Six mois après le coup d'État de la junte militaire, la situation en Birmanie est désespérée [RTS]
Six mois après le coup d'État de la junte militaire, la situation en Birmanie est désespérée / 19h30 / 2 min. / le 1 août 2021
Le chef de la junte birmane Min Aung Hlaing, au pouvoir depuis le coup d'Etat du 1er février, a promis la tenue d'élections "d'ici à août 2023", dans un discours dimanche pour marquer les six mois de son putsch. "Nous travaillons à établir un système multipartite démocratique", a-t-il ajouté.

Le 26 juillet, la junte a annulé les résultats des législatives de novembre 2020, remportées massivement par la ligue nationale pour la démocratie (LND) d'Aung San Suu Kyi, assurant que plus de 11 millions de cas de fraude avaient été détectés, ce que dément le parti. "Les votes ont été entachés par la LND qui a abusé de son pouvoir exécutif de manière inappropriée", a martelé dimanche Min Aung Hlaing.

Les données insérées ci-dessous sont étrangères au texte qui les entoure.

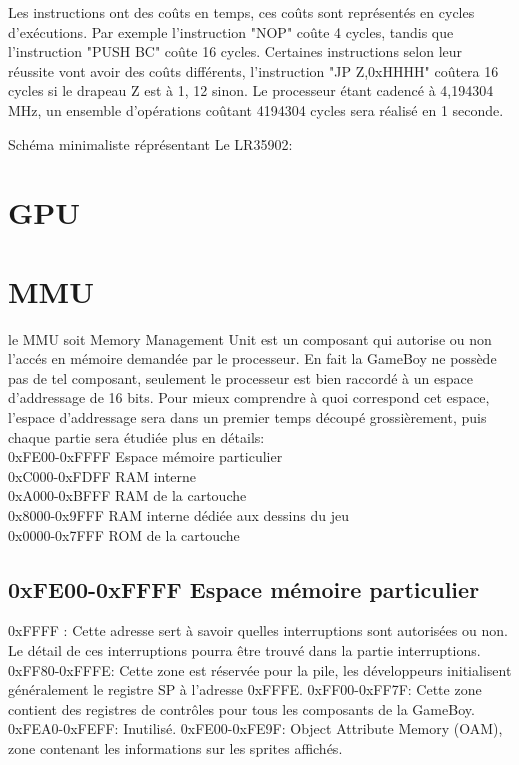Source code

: \documentclass{report}
\begin{document}
Les instructions ont des coûts en temps, ces coûts sont représentés en cycles d'exécutions.
Par exemple l'instruction "NOP" coûte 4 cycles, tandis que l'instruction "PUSH BC" coûte 16 cycles.
Certaines instructions selon leur réussite vont avoir des coûts différents, l'instruction "JP Z,0xHHHH" coûtera 16 cycles si le drapeau Z est à 1, 12 sinon.
Le processeur étant cadencé à 4,194304 MHz, un ensemble d'opérations coûtant 4194304 cycles sera réalisé en 1 seconde.

Schéma minimaliste réprésentant Le LR35902:

\section{GPU}
\section{MMU}
le MMU soit Memory Management Unit est un composant qui autorise ou non l'accés en mémoire demandée par le processeur.
En fait la GameBoy ne possède pas de tel composant, seulement le processeur est bien raccordé à un espace d'addressage de 16 bits.
Pour mieux comprendre à quoi correspond cet espace, l'espace d'addressage sera
dans un premier temps découpé grossièrement, puis chaque partie sera étudiée
plus en détails:\\
0xFE00-0xFFFF Espace mémoire particulier\\
0xC000-0xFDFF RAM interne\\
0xA000-0xBFFF RAM de la cartouche\\
0x8000-0x9FFF RAM interne dédiée aux dessins du jeu\\
0x0000-0x7FFF ROM de la cartouche\\

\subsection{0xFE00-0xFFFF Espace mémoire particulier}

0xFFFF : Cette adresse sert à savoir quelles interruptions sont autorisées ou
non. Le détail de ces interruptions pourra être trouvé dans la partie
interruptions.
0xFF80-0xFFFE: Cette zone est réservée pour la pile, les
développeurs initialisent généralement le registre SP à l'adresse 0xFFFE.
0xFF00-0xFF7F: Cette zone contient des registres de contrôles pour tous les composants de la
GameBoy.
0xFEA0-0xFEFF: Inutilisé.
0xFE00-0xFE9F: Object Attribute Memory (OAM), zone contenant les informations
sur les sprites affichés.
\end{document}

La Birmanie est "prête à collaborer avec l'Association des nations de l'Asie du Sud-Est" (Asean), a ajouté le général. Les ministres des Affaires étrangères de l'Asean doivent se réunir lundi et entériner la désignation du vice-ministre des Affaires étrangères thaïlandais, Virasakdi Futrakul, comme envoyé spécial du bloc chargé de promouvoir le dialogue entre la junte et ses opposants.

Manifestation à Kaley

"Je promets de combattre cette dictature aussi longtemps que je vivrai", ont posté dimanche, pour marquer les six mois du putsch, de jeunes opposants sur les réseaux sociaux. "Nous ne nous agenouillerons pas devant les bottes des militaires".

A Kaley, des habitants ont défilé sous des banderoles en hommage aux nombreux prisonniers politiques: "Les chants des détenus sont des forces pour la révolution", pouvait-on lire sur l'une d'entre elles. Mais la majorité des Birmans restent enfermés chez eux, terrifiés par la violence des forces de sécurité et la flambée de coronavirus.

Chaos politique, économique et sanitaire

Le Royaume-Uni a averti l'ONU que la moitié de la population, soit environ 27 millions de personnes, pourrait être infectée par le Covid-19 dans les deux prochaines semaines, qualifiant la situation de "désespérée".

Malgré le chaos politique, économique et sanitaire, la junte poursuit sa répression pour museler toute opposition. En six mois, 940 civils ont été abattus, dont 75 mineurs, des centaines ont disparu et plus de 5400 sont derrière les barreaux, d'après une ONG de surveillance.

Aung San Suu Kyi, 76 ans, entame, elle, son septième mois assignée à résidence. Inculpée d'une multitude d'infractions (importation illégale de talkies-walkies, non respect des restrictions liées à l'épidémie de coronavirus, corruption, sédition), elle risque de longues années de prison.